Data extracts: Begin

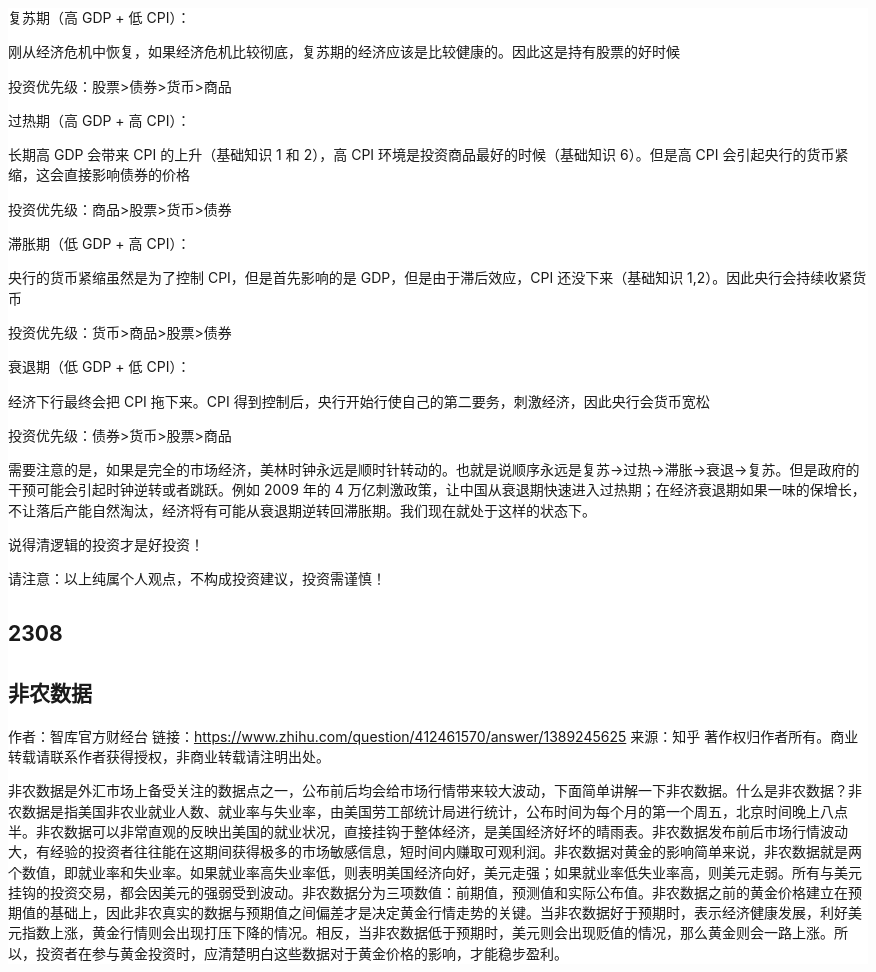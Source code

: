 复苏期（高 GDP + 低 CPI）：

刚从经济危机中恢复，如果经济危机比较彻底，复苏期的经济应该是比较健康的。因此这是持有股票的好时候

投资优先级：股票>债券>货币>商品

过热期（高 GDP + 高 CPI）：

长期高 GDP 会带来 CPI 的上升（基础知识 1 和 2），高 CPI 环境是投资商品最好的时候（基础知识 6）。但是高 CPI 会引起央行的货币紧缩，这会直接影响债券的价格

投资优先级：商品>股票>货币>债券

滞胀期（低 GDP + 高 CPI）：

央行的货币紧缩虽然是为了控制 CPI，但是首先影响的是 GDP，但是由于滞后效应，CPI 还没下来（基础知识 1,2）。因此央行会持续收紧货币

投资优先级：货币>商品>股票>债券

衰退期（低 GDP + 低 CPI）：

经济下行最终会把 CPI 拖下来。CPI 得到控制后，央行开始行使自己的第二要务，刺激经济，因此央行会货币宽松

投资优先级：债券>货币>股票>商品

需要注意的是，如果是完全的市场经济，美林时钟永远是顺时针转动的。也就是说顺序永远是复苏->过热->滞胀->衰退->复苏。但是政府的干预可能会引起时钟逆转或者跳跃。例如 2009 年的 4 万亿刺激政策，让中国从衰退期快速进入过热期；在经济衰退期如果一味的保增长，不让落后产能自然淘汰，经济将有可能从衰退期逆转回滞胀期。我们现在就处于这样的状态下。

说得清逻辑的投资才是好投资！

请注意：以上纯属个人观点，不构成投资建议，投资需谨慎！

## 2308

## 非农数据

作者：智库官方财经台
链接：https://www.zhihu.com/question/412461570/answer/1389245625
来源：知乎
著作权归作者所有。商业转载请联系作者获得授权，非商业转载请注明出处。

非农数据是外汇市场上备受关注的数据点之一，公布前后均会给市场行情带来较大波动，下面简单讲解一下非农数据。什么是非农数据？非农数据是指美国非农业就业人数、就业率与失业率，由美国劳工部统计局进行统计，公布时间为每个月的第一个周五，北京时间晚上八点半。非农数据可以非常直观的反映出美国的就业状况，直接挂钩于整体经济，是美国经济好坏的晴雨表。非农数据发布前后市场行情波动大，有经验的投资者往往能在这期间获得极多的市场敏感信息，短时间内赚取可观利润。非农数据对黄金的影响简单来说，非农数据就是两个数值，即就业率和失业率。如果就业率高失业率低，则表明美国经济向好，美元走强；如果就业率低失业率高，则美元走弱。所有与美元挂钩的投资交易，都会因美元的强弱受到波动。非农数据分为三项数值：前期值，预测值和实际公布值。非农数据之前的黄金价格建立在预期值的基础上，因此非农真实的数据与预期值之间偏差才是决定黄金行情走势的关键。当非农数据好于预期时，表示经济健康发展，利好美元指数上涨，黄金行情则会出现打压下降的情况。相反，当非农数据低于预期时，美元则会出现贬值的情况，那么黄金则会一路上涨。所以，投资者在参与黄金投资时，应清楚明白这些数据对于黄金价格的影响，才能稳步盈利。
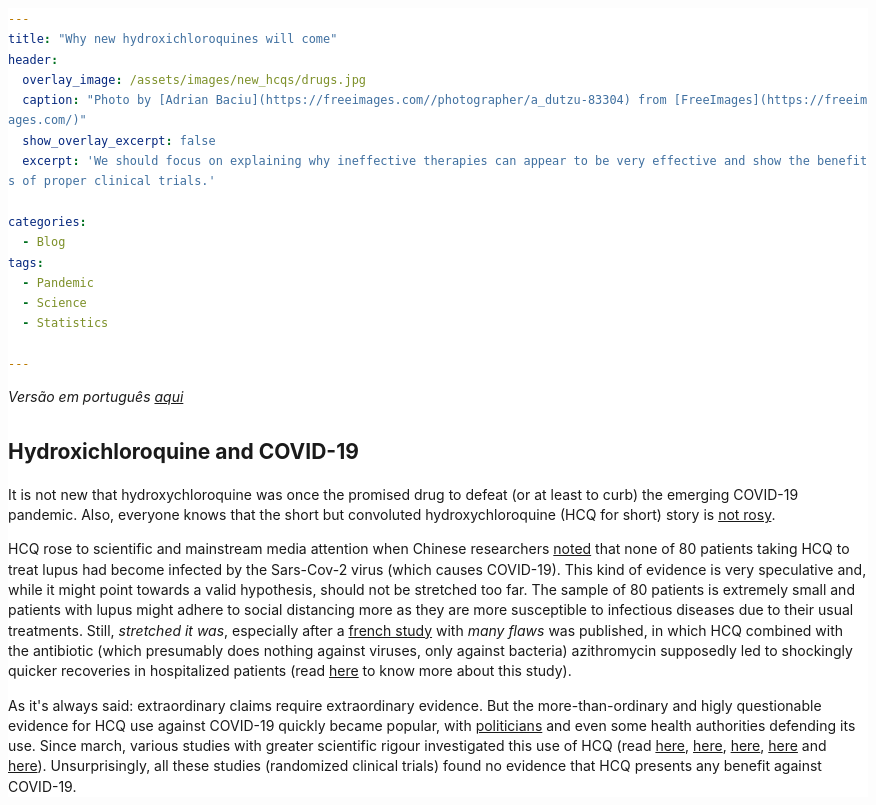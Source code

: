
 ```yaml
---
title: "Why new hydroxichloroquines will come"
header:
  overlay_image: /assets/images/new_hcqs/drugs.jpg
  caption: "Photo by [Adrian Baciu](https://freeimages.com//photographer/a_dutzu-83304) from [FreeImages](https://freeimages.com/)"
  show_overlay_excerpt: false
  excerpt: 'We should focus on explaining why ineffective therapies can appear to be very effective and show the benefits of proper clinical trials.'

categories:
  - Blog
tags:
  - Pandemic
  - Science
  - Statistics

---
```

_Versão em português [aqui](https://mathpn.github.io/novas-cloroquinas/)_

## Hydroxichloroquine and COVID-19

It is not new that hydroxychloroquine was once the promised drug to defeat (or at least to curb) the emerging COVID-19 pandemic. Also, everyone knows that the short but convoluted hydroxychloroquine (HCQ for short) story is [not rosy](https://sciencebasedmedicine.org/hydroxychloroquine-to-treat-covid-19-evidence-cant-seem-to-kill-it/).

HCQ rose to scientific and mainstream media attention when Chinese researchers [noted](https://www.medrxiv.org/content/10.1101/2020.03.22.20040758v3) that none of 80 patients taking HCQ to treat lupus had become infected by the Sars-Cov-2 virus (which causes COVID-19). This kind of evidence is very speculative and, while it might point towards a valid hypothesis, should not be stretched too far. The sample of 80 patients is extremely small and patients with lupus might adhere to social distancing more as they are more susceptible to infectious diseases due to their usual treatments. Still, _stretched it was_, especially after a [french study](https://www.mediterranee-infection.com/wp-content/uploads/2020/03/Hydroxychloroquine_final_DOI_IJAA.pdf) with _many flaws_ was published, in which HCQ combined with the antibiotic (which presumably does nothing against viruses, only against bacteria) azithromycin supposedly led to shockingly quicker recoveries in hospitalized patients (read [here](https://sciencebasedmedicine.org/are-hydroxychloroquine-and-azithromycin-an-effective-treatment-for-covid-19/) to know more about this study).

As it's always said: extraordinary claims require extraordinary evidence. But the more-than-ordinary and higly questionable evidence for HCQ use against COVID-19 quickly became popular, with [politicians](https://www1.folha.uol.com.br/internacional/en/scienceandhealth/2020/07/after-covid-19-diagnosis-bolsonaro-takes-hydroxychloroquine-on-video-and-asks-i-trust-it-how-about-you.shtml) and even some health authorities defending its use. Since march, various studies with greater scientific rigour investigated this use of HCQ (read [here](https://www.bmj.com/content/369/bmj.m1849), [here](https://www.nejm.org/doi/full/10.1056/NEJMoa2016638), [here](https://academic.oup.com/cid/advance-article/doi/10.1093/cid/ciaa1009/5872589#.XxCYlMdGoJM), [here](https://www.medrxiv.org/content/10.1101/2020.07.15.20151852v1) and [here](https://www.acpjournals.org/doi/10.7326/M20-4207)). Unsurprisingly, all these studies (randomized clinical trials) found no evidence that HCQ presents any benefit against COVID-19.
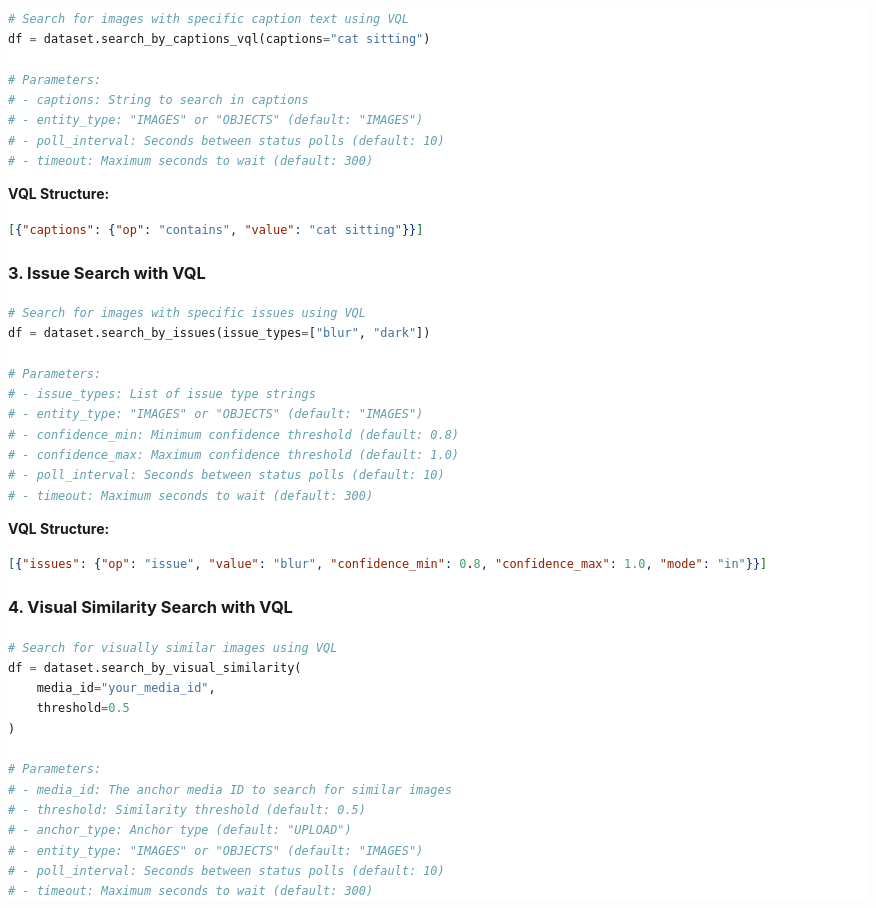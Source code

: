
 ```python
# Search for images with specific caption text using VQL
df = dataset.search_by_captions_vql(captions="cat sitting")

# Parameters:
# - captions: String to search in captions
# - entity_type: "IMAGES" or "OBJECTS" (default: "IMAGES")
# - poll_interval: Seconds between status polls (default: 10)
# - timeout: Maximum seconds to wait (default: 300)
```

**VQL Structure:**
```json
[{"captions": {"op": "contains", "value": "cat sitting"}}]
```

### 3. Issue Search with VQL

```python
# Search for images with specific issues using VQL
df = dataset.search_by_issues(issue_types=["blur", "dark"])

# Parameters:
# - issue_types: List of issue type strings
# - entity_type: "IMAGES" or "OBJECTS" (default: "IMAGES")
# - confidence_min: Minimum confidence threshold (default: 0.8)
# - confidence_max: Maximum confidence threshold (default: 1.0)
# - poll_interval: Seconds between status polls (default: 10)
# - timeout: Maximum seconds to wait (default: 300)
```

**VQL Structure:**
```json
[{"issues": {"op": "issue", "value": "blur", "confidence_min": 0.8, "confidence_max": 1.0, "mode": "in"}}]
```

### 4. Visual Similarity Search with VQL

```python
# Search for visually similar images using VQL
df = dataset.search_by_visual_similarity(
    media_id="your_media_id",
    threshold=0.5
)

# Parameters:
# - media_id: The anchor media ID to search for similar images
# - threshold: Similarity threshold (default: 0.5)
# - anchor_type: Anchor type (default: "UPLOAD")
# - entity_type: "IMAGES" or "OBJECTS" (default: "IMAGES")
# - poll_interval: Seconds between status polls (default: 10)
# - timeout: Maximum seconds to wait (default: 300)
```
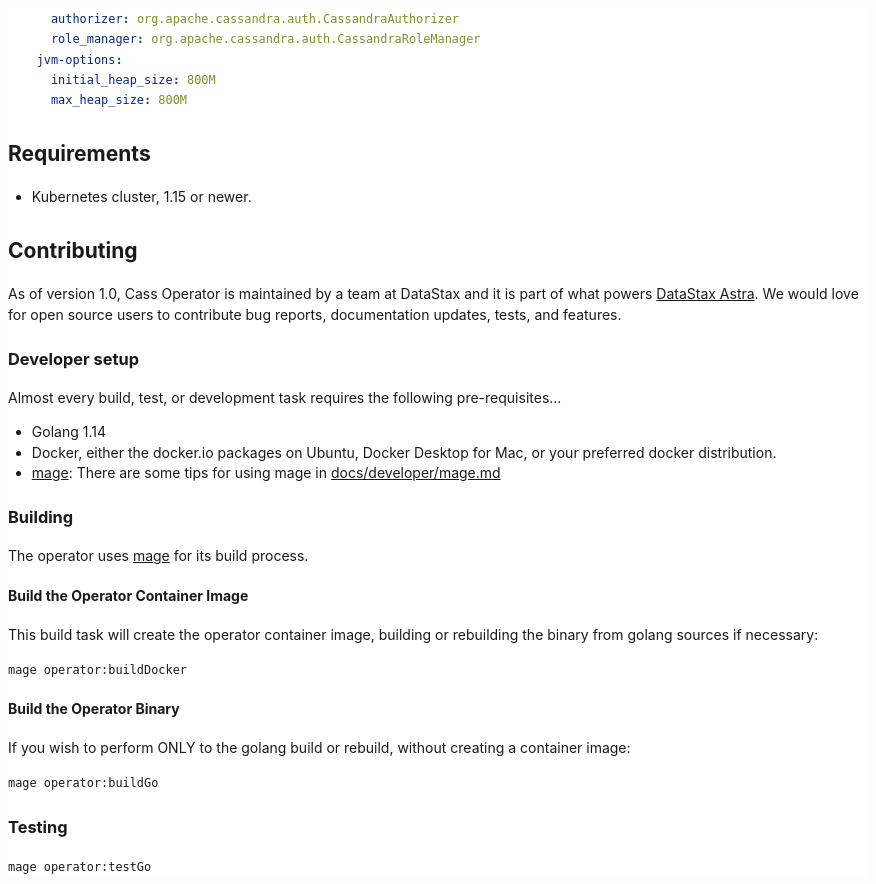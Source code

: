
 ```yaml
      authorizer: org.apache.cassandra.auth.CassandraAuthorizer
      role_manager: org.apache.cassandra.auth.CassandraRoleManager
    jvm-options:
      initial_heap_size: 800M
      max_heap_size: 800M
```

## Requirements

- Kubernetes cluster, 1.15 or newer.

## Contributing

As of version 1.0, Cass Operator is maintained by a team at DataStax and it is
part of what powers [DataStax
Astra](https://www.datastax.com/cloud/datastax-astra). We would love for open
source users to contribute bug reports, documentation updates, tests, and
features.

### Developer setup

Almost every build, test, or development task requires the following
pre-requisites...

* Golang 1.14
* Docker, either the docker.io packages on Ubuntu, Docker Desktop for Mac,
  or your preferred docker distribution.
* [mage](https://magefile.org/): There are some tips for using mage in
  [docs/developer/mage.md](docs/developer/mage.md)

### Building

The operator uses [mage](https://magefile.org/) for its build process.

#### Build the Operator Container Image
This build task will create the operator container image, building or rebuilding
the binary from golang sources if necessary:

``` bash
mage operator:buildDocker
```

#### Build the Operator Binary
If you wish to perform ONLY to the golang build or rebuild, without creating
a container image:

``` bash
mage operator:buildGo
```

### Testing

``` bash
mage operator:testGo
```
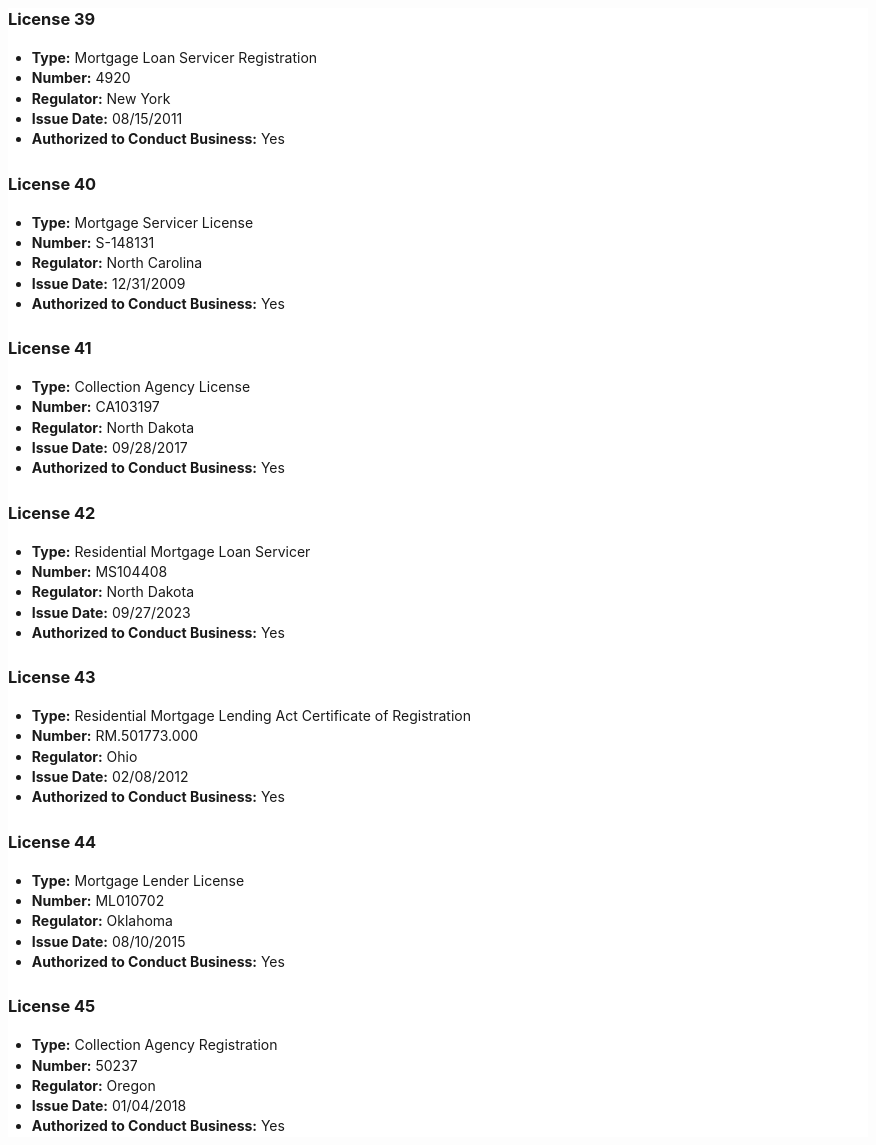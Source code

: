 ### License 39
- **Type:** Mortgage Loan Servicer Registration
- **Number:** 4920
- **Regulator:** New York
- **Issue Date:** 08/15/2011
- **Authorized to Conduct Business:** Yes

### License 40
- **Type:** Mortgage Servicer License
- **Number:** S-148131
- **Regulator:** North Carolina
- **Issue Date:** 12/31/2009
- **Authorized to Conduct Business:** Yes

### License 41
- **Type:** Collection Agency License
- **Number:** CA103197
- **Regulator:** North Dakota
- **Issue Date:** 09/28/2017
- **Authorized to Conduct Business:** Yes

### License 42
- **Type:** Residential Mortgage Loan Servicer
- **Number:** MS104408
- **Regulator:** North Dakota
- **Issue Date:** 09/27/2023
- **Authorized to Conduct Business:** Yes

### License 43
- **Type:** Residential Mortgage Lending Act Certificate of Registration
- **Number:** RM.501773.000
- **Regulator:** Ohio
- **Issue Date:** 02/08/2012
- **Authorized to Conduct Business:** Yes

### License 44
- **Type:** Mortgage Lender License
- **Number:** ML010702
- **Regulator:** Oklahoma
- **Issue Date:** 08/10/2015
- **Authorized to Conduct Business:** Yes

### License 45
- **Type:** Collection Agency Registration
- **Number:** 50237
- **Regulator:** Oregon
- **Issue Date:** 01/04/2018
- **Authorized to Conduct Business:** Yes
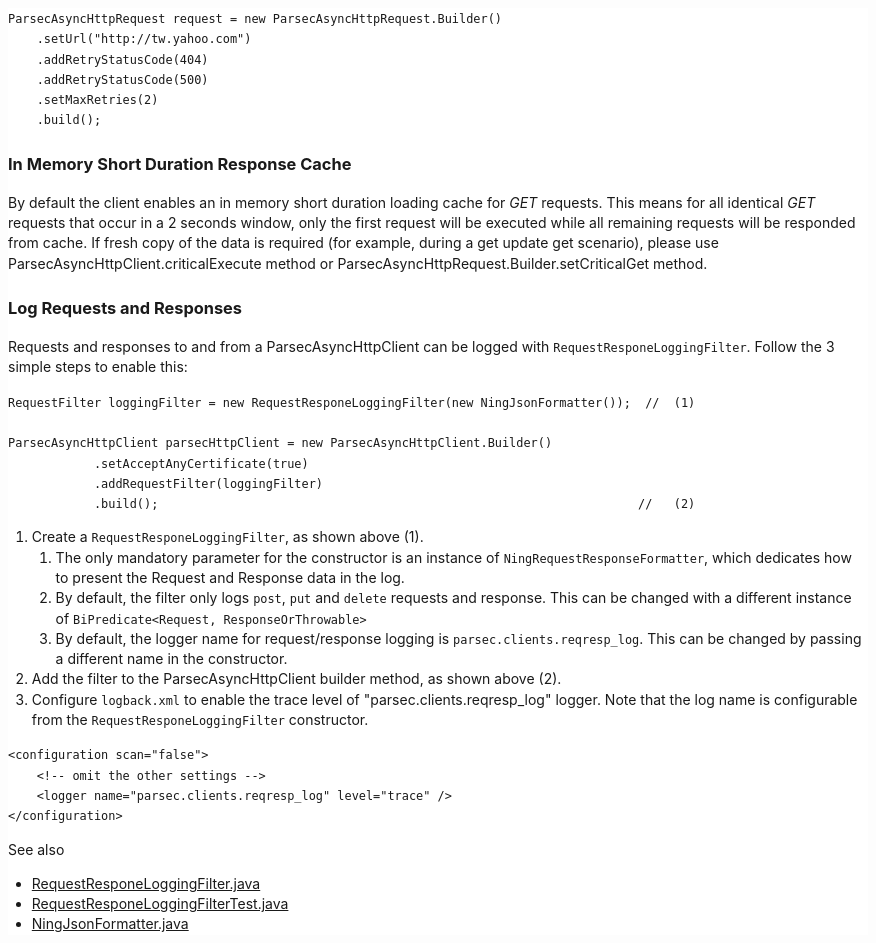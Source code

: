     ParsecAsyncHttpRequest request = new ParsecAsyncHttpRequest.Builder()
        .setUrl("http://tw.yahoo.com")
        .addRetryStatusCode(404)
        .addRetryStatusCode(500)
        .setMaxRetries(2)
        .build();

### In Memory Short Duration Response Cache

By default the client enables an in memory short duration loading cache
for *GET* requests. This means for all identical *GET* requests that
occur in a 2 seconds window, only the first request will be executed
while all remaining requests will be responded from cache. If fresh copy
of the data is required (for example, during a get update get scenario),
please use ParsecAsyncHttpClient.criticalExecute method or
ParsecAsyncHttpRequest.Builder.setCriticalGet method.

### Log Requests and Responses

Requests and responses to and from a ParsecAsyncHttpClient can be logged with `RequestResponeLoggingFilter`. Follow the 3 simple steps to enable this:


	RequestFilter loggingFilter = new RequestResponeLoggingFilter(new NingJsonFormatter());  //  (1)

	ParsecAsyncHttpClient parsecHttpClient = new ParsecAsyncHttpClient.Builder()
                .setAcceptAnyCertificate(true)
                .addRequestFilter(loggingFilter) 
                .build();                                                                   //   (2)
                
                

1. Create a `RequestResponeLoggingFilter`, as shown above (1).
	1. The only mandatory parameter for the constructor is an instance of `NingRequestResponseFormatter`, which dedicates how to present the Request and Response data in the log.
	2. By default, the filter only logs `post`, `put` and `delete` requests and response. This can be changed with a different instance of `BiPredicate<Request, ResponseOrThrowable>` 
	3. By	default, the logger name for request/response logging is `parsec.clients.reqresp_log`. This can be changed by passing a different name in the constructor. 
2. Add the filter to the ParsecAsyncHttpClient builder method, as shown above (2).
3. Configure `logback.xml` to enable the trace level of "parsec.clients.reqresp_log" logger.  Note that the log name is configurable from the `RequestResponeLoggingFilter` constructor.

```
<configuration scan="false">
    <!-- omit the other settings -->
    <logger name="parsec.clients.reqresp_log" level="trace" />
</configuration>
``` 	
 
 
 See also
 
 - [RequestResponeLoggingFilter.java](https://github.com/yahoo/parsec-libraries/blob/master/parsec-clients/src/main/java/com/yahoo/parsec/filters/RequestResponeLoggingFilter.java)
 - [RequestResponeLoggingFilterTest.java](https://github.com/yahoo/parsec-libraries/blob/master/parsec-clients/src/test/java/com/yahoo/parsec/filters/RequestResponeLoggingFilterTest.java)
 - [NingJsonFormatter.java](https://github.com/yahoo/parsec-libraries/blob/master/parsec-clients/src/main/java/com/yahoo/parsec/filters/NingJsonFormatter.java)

Data extracts: End

● **Instructions for the task**: For the records above, count the lines that contain the word "configuration" and give only that number.

● **Answer to the exercise**: 2